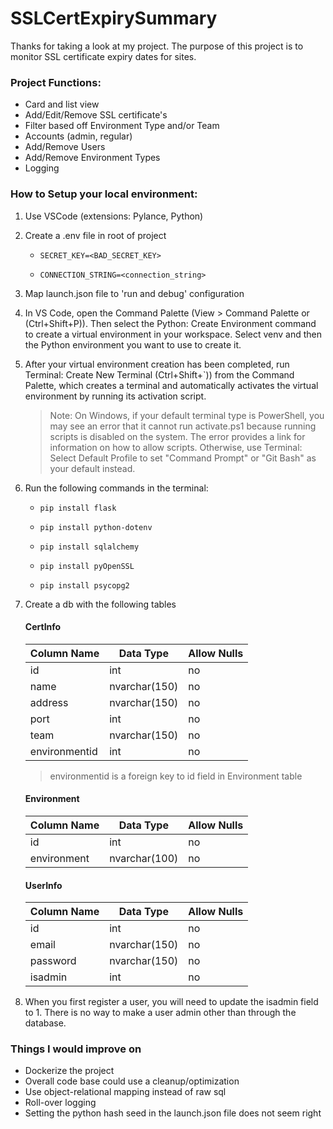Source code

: # SSLCertExpirySummary

Thanks for taking a look at my project. The purpose of this project is to monitor SSL certificate expiry dates for sites.

### Project Functions:
- Card and list view
- Add/Edit/Remove SSL certificate's
- Filter based off Environment Type and/or Team
- Accounts (admin, regular)
- Add/Remove Users
- Add/Remove Environment Types
- Logging

### How to Setup your local environment:
1. Use VSCode (extensions: Pylance, Python)
2. Create a .env file in root of project

     - `SECRET_KEY=<BAD_SECRET_KEY>`

     - `CONNECTION_STRING=<connection_string>`

3. Map launch.json file to 'run and debug' configuration
4. In VS Code, open the Command Palette (View > Command Palette or (Ctrl+Shift+P)). Then select the Python: Create Environment command to create a virtual environment in your workspace. Select venv and then the Python environment you want to use to create it.
5. After your virtual environment creation has been completed, run Terminal: Create New Terminal (Ctrl+Shift+`)) from the Command Palette, which creates a terminal and automatically activates the virtual environment by running its activation script.
   > Note: On Windows, if your default terminal type is PowerShell, you may see an error that it cannot run activate.ps1 because running scripts is disabled on the system. The error provides a link for information on how to allow scripts. Otherwise, use Terminal: Select Default Profile to set "Command Prompt" or "Git Bash" as your default instead.
6. Run the following commands in the terminal:

     - `pip install flask`

     - `pip install python-dotenv`

     - `pip install sqlalchemy`

     - `pip install pyOpenSSL`

     - `pip install psycopg2`
   
8. Create a db with the following tables
     #### CertInfo
     | Column Name | Data Type | Allow Nulls |
     | ----------- | --------- | ----------- |
     | id | int | no |
     | name | nvarchar(150) | no |
     | address | nvarchar(150) | no |
     | port | int | no |
     | team | nvarchar(150) | no |
     | environmentid | int | no |

     > environmentid is a foreign key to id field in Environment table

     #### Environment
     | Column Name | Data Type | Allow Nulls |
     | ----------- | --------- | ----------- |
     | id | int | no |
     | environment | nvarchar(100) | no |

     #### UserInfo
     | Column Name | Data Type | Allow Nulls |
     | ----------- | --------- | ----------- |
     | id | int | no |
     | email | nvarchar(150) | no |
     | password | nvarchar(150) | no |
     | isadmin | int | no |

9. When you first register a user, you will need to update the isadmin field to 1. There is no way to make a user admin other than through the database.

### Things I would improve on
- Dockerize the project
- Overall code base could use a cleanup/optimization
- Use object-relational mapping instead of raw sql
- Roll-over logging
- Setting the python hash seed in the launch.json file does not seem right

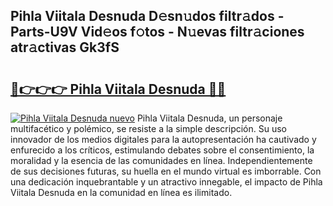 ## Pihla Viitala Desnuda D𝚎sn𝚞dos filtr𝚊dos - Parts-U9V Vid𝚎os f𝚘tos - N𝚞evas filtr𝚊ciones atr𝚊ctivas Gk3fS

# <h2><a href="http://mb6ov6a.tromn.icu/?c=Pihla+Viitala+Desnuda">🔗👉👉👉 Pihla Viitala Desnuda 🔗🔗</a></h2>

[![Pihla Viitala Desnuda nuevo](https://i.imgur.com/pEAQMta.gif)](http://mb6ov6a.tromn.icu/?c=Pihla+Viitala+Desnuda)
Pihla Viitala Desnuda, un personaje multifacético y polémico, se resiste a la simple descripción. Su uso innovador de los medios digitales para la autopresentación ha cautivado y enfurecido a los críticos, estimulando debates sobre el consentimiento, la moralidad y la esencia de las comunidades en línea. Independientemente de sus decisiones futuras, su huella en el mundo virtual es imborrable. Con una dedicación inquebrantable y un atractivo innegable, el impacto de Pihla Viitala Desnuda en la comunidad en línea es ilimitado.
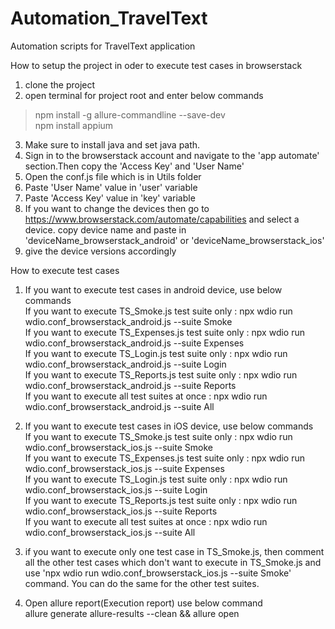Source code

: # Automation_TravelText
Automation scripts for TravelText application

How to setup the project in oder to execute test cases in browserstack
1. clone the project
2. open terminal for project root and enter below commands <br/>
 > npm install -g allure-commandline --save-dev <br/>
 > npm install appium <br/>
3. Make sure to install java and set java path.
4. Sign in to the browserstack account and navigate to the 'app automate' section.Then copy the 'Access Key' and 'User Name'
4. Open the conf.js file which is in Utils folder
5. Paste 'User Name' value in 'user' variable
6. Paste 'Access Key' value in 'key' variable
7. If you want to change the devices then go to https://www.browserstack.com/automate/capabilities and select a device. copy device name and paste in 'deviceName_browserstack_android' or 'deviceName_browserstack_ios'
8. give the device versions accordingly

How to execute test cases
1. If you want to execute test cases in android device, use below commands <br/>
  If you want to execute TS_Smoke.js test suite only    :  npx wdio run wdio.conf_browserstack_android.js --suite Smoke <br/>
  If you want to execute TS_Expenses.js test suite only :  npx wdio run wdio.conf_browserstack_android.js --suite Expenses <br/>
  If you want to execute TS_Login.js test suite only    :  npx wdio run wdio.conf_browserstack_android.js --suite Login <br/>
  If you want to execute TS_Reports.js test suite only  :  npx wdio run wdio.conf_browserstack_android.js --suite Reports <br/>
  If you want to execute all test suites at once        :  npx wdio run wdio.conf_browserstack_android.js --suite All <br/>

2. If you want to execute test cases in iOS device, use below commands <br/>
  If you want to execute TS_Smoke.js test suite only    :  npx wdio run wdio.conf_browserstack_ios.js --suite Smoke <br/>
  If you want to execute TS_Expenses.js test suite only :  npx wdio run wdio.conf_browserstack_ios.js --suite Expenses <br/>
  If you want to execute TS_Login.js test suite only    :  npx wdio run wdio.conf_browserstack_ios.js --suite Login <br/>
  If you want to execute TS_Reports.js test suite only  :  npx wdio run wdio.conf_browserstack_ios.js --suite Reports <br/>
  If you want to execute all test suites at once        :  npx wdio run wdio.conf_browserstack_ios.js --suite All <br/>

3. if you want to execute only one test case in TS_Smoke.js, then comment all the other test cases which don't want to execute in TS_Smoke.js and use 'npx wdio run wdio.conf_browserstack_ios.js --suite Smoke' command. You can do the same for the other test suites.

4. Open allure report(Execution report) use below command <br/>
allure generate allure-results --clean  && allure open
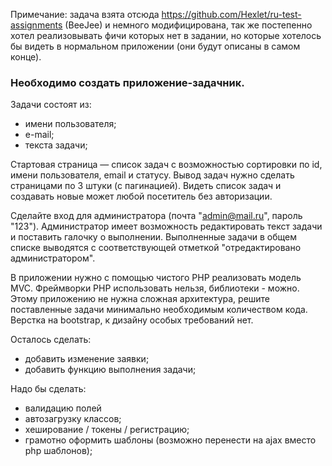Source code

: Примечание: задача взята отсюда https://github.com/Hexlet/ru-test-assignments (BeeJee) и немного модифицирована, так же постепенно хотел реализовывать фичи которых нет в задании, но которые хотелось бы видеть в нормальном приложении (они будут описаны в самом конце).
### Необходимо создать приложение-задачник. 
Задачи состоят из:
- имени пользователя;
- е-mail;
- текста задачи;

Стартовая страница — список задач с возможностью сортировки по id, имени пользователя, email и статусу. Вывод задач нужно сделать страницами по 3 штуки (с пагинацией). Видеть список задач и создавать новые может любой посетитель без авторизации.

Сделайте вход для администратора (почта "admin@mail.ru", пароль "123"). Администратор имеет возможность редактировать текст задачи и поставить галочку о выполнении. Выполненные задачи в общем списке выводятся с соответствующей отметкой "отредактировано администратором".

В приложении нужно с помощью чистого PHP реализовать модель MVC. Фреймворки PHP использовать нельзя, библиотеки - можно. Этому приложению не нужна сложная архитектура, решите поставленные задачи минимально необходимым количеством кода. Верстка на bootstrap, к дизайну особых требований нет.

Осталось сделать:
- добавить изменение заявки;
- добавить функцию выполнения задачи;

Надо бы сделать:
- валидацию полей
- автозагрузку классов;
- хеширование / токены / регистрацию;
- грамотно оформить шаблоны (возможно перенести на ajax вместо php шаблонов);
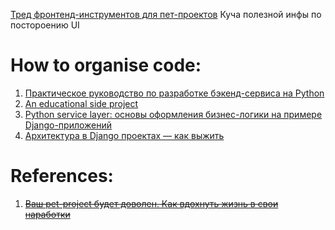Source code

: 
[Тред фронтенд-инструментов для пет-проектов](https://twitter.com/nat_davydova/status/1737429176519418084) Куча полезной инфы по постороению UI

# How to organise code:

1. [Практическое руководство по разработке бэкенд-сервиса на Python](https://habr.com/ru/companies/yandex/articles/499534/)
2. [An educational side project](https://newsletter.pragmaticengineer.com/p/an-educational-side-project)
3. [Python service layer: основы оформления бизнес-логики на примере Django-приложений](https://habr.com/ru/post/581964/)
4. [Архитектура в Django проектах — как выжить](https://habr.com/ru/companies/vivid_money/articles/544856/)

# References:

1. ~~[Ваш pet-project будет доволен. Как вдохнуть жизнь в свои наработки](https://habr.com/ru/articles/530106/)~~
^^^^^^^^^^^^^^^^
[Task requirements] Reproduce every line from the listing above that holds the word "allure".

[Response]
 > npm install -g allure-commandline --save-dev <br/>
4. Open allure report(Execution report) use below command <br/>
allure generate allure-results --clean  && allure open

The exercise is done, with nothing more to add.